Every entry is to be returned verbatim.

*** DATA FOR THIS TASK ***

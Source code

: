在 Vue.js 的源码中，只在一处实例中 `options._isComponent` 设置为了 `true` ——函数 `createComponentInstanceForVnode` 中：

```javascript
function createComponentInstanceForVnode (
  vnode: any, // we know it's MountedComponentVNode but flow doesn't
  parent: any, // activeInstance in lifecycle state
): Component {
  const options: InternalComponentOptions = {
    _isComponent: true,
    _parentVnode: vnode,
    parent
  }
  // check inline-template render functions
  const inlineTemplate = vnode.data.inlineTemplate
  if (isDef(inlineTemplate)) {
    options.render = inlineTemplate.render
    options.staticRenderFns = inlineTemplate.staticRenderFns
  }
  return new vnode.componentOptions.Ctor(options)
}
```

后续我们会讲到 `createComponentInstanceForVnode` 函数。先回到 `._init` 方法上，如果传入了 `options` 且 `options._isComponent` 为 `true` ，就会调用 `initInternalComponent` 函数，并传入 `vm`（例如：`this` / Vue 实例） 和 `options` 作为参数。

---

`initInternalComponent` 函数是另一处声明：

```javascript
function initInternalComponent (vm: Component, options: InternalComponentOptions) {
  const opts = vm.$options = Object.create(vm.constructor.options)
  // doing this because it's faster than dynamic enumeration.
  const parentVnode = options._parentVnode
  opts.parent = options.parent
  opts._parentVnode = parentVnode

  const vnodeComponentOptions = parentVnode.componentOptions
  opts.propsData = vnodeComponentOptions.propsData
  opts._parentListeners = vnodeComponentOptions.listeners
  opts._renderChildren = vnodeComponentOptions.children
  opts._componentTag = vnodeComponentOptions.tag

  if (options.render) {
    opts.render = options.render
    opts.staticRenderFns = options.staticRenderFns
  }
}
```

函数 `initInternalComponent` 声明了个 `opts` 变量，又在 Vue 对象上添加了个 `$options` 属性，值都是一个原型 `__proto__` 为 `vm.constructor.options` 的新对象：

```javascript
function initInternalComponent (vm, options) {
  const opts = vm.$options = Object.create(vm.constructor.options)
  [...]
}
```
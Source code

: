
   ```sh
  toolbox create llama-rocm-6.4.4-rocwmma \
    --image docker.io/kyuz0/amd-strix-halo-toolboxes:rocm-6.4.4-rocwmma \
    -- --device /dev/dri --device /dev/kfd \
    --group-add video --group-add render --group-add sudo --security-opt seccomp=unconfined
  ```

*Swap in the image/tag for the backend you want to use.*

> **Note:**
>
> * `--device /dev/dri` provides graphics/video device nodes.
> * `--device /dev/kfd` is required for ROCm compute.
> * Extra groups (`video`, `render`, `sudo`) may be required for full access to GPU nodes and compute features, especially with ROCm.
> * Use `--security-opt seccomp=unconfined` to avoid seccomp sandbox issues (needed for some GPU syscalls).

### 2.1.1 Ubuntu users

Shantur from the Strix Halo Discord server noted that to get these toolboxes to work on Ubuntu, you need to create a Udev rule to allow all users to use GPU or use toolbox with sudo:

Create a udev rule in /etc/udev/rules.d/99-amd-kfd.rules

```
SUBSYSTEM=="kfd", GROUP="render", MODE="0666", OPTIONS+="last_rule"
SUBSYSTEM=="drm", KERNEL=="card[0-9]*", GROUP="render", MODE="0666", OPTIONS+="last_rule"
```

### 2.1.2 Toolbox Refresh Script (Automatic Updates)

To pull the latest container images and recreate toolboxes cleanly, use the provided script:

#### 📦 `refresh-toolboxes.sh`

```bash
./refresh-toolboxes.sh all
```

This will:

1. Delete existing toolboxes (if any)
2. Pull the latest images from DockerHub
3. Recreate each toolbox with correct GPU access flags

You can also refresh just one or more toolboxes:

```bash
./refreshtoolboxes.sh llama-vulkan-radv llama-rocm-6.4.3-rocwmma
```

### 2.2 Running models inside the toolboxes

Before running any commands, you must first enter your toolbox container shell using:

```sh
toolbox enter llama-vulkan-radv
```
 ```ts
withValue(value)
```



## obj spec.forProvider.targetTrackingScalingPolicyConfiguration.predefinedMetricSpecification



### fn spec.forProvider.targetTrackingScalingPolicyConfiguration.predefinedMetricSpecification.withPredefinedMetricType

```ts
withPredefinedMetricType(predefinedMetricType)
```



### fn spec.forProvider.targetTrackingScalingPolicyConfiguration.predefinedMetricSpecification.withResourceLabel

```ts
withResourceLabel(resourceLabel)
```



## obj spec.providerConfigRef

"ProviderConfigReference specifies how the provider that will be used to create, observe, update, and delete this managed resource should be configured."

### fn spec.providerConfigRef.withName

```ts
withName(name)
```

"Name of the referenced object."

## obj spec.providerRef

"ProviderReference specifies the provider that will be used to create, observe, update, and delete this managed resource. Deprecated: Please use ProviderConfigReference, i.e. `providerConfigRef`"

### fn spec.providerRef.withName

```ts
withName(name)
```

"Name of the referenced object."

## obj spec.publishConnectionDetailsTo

***

* EXERCISE SOLUTION:
Source code

:在 Vue.js 的源码中，只在一处实例中 `options._isComponent` 设置为了 `true` ——函数 `createComponentInstanceForVnode` 中：

```javascript
function createComponentInstanceForVnode (
  vnode: any, // we know it's MountedComponentVNode but flow doesn't
  parent: any, // activeInstance in lifecycle state
): Component {
  const options: InternalComponentOptions = {
    _isComponent: true,
    _parentVnode: vnode,
    parent
  }
  // check inline-template render functions
  const inlineTemplate = vnode.data.inlineTemplate
  if (isDef(inlineTemplate)) {
    options.render = inlineTemplate.render
    options.staticRenderFns = inlineTemplate.staticRenderFns
  }
  return new vnode.componentOptions.Ctor(options)
}
```

后续我们会讲到 `createComponentInstanceForVnode` 函数。先回到 `._init` 方法上，如果传入了 `options` 且 `options._isComponent` 为 `true` ，就会调用 `initInternalComponent` 函数，并传入 `vm`（例如：`this` / Vue 实例） 和 `options` 作为参数。

---

`initInternalComponent` 函数是另一处声明：

```javascript
function initInternalComponent (vm: Component, options: InternalComponentOptions) {
  const opts = vm.$options = Object.create(vm.constructor.options)
  // doing this because it's faster than dynamic enumeration.
  const parentVnode = options._parentVnode
  opts.parent = options.parent
  opts._parentVnode = parentVnode

  const vnodeComponentOptions = parentVnode.componentOptions
  opts.propsData = vnodeComponentOptions.propsData
  opts._parentListeners = vnodeComponentOptions.listeners
  opts._renderChildren = vnodeComponentOptions.children
  opts._componentTag = vnodeComponentOptions.tag

  if (options.render) {
    opts.render = options.render
    opts.staticRenderFns = options.staticRenderFns
  }
}
```

函数 `initInternalComponent` 声明了个 `opts` 变量，又在 Vue 对象上添加了个 `$options` 属性，值都是一个原型 `__proto__` 为 `vm.constructor.options` 的新对象：

```javascript
function initInternalComponent (vm, options) {
  const opts = vm.$options = Object.create(vm.constructor.options)
  [...]
}
```
Source code

:
   ```sh
  toolbox create llama-rocm-6.4.4-rocwmma \
    --image docker.io/kyuz0/amd-strix-halo-toolboxes:rocm-6.4.4-rocwmma \
    -- --device /dev/dri --device /dev/kfd \
    --group-add video --group-add render --group-add sudo --security-opt seccomp=unconfined
  ```

*Swap in the image/tag for the backend you want to use.*

> **Note:**
>
> * `--device /dev/dri` provides graphics/video device nodes.
> * `--device /dev/kfd` is required for ROCm compute.
> * Extra groups (`video`, `render`, `sudo`) may be required for full access to GPU nodes and compute features, especially with ROCm.
> * Use `--security-opt seccomp=unconfined` to avoid seccomp sandbox issues (needed for some GPU syscalls).

### 2.1.1 Ubuntu users

Shantur from the Strix Halo Discord server noted that to get these toolboxes to work on Ubuntu, you need to create a Udev rule to allow all users to use GPU or use toolbox with sudo:

Create a udev rule in /etc/udev/rules.d/99-amd-kfd.rules

```
SUBSYSTEM=="kfd", GROUP="render", MODE="0666", OPTIONS+="last_rule"
SUBSYSTEM=="drm", KERNEL=="card[0-9]*", GROUP="render", MODE="0666", OPTIONS+="last_rule"
```

### 2.1.2 Toolbox Refresh Script (Automatic Updates)

To pull the latest container images and recreate toolboxes cleanly, use the provided script:

#### 📦 `refresh-toolboxes.sh`

```bash
./refresh-toolboxes.sh all
```

This will:

1. Delete existing toolboxes (if any)
2. Pull the latest images from DockerHub
3. Recreate each toolbox with correct GPU access flags

You can also refresh just one or more toolboxes:

```bash
./refreshtoolboxes.sh llama-vulkan-radv llama-rocm-6.4.3-rocwmma
```

### 2.2 Running models inside the toolboxes

Before running any commands, you must first enter your toolbox container shell using:

```sh
toolbox enter llama-vulkan-radv
```
 ```ts
withValue(value)
```



## obj spec.forProvider.targetTrackingScalingPolicyConfiguration.predefinedMetricSpecification



### fn spec.forProvider.targetTrackingScalingPolicyConfiguration.predefinedMetricSpecification.withPredefinedMetricType

```ts
withPredefinedMetricType(predefinedMetricType)
```



### fn spec.forProvider.targetTrackingScalingPolicyConfiguration.predefinedMetricSpecification.withResourceLabel

```ts
withResourceLabel(resourceLabel)
```



## obj spec.providerConfigRef

"ProviderConfigReference specifies how the provider that will be used to create, observe, update, and delete this managed resource should be configured."

### fn spec.providerConfigRef.withName

```ts
withName(name)
```

"Name of the referenced object."

## obj spec.providerRef

"ProviderReference specifies the provider that will be used to create, observe, update, and delete this managed resource. Deprecated: Please use ProviderConfigReference, i.e. `providerConfigRef`"

### fn spec.providerRef.withName

```ts
withName(name)
```

"Name of the referenced object."

## obj spec.publishConnectionDetailsTo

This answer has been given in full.